11/27/2008 05:12 am ET Updated May 25, 2011

Cash is Not King

Right now the old adage Cash is King is one of the worst pieces of advice you can get.

The US is printing hundreds of billions of dollars to bail out the financial system. Despite the deflationary pressure that the massive de-leveraging creates, this new and abundant liquidity will cause long term inflation. So the real purchasing value of the dollar is coming under pressure. In addition, interest rates are historically low. If you put $1 million in T bills, you collect $15,000 a year in interest, an income level that is below the poverty line. You can make more money working at minimum wage in California than a millionaire earning interest. And the combination of low interest rates and high inflation implies the value of money declines faster than the interest paid on it, so in real terms holders of cash are paying to have cash balances on deposit. Consequently, cash is not a good investment idea right now.

Simultaneously, stocks are on sale. Yes, the economy is hurting, but the productive capacity of the US is still intact. We are still powerful, we still have innovative, educated work force and strong brands that are dominant the world over. And you can buy some of those best brands at prices that are better than anything we have seen in decades. Some companies trade at 5 times their cash earnings, which implies a 20% cash coupon, vs. 4% coupon on government bonds. These returns, unlike bonds, are not guaranteed, but they are often growing. Other companies are selling at a discount to the liquidation values of their assets, which is tantamount to buying some of their operating businesses for the price of... zero.

At the depths of the Great Depression, 1 out of 12 companies were selling for less than their cash holdings. Last week, it was 1 out of 10. The 12 month P/E ratio of the S&P 500 companies is 10.8. While it was lower in 1983 (7 P/E), short term interest rates back then were 20%, and they are 2% now.

If you do not find stock prices cheap now, with the market pulverized 45% in the last year, then you probably should never own stocks.

I am not suggesting buying shares in companies that are financially unstable. For my fund, Wellcap Partners, I am staying away from businesses that are in debt, or that are unprofitable, and that do not have a strong and durable competitive advantage. Instead I look for market leaders, with a strong position in their industry and solid financial statements. And some of those are trading at fantastic prices.

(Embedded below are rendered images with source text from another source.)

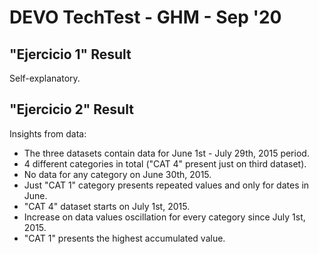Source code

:# DEVO TechTest - GHM - Sep '20

## "Ejercicio 1" Result

Self-explanatory.

## "Ejercicio 2" Result

Insights from data:

- The three datasets contain data for June 1st - July 29th, 2015 period.
- 4 different categories in total ("CAT 4" present just on third dataset).
- No data for any category on June 30th, 2015.
- Just "CAT 1" category presents repeated values and only for dates in June.
- "CAT 4" dataset starts on July 1st, 2015.
- Increase on data values oscillation for every category since July 1st, 2015.
- "CAT 1" presents the highest accumulated value.
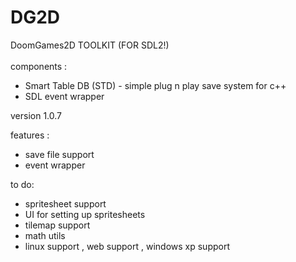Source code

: # DG2D 
DoomGames2D TOOLKIT (FOR SDL2!)
<br>
<br>
components :<br>
-  Smart Table DB (STD) - simple plug n play save system for c++
-  SDL event wrapper

version 1.0.7

features :
- save file support
- event wrapper

to do:
- spritesheet support
- UI for setting up spritesheets
- tilemap support
- math utils
- linux support , web support , windows xp support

Predicting what the stock market will do is about as satisfying as drinking coffee with a fork. But the panic will abate. Markets will stabilize. They might move lower from here but eventually prices will converge back to the true intrinsic value of companies, and in many cases those values are substantially higher than current prices suggest.

This is the time to buy stocks, not to be in cash. It has been said that "no battle plan survives first contact with the enemy." Even generals discard their plans when they come under fire. This stock market is in the thick of battle right now. Buy solid companies and like a general in battle, discard further plans. Hold on even if the market drops further and economic news continue to be bleak. Rather than cash is king, the better adage to go with would be the one that says "stocks are seldom cheap and popular at the same time."

Alan Schram is the Managing Partner of Wellcap Partners, a Los Angeles based investment partnership.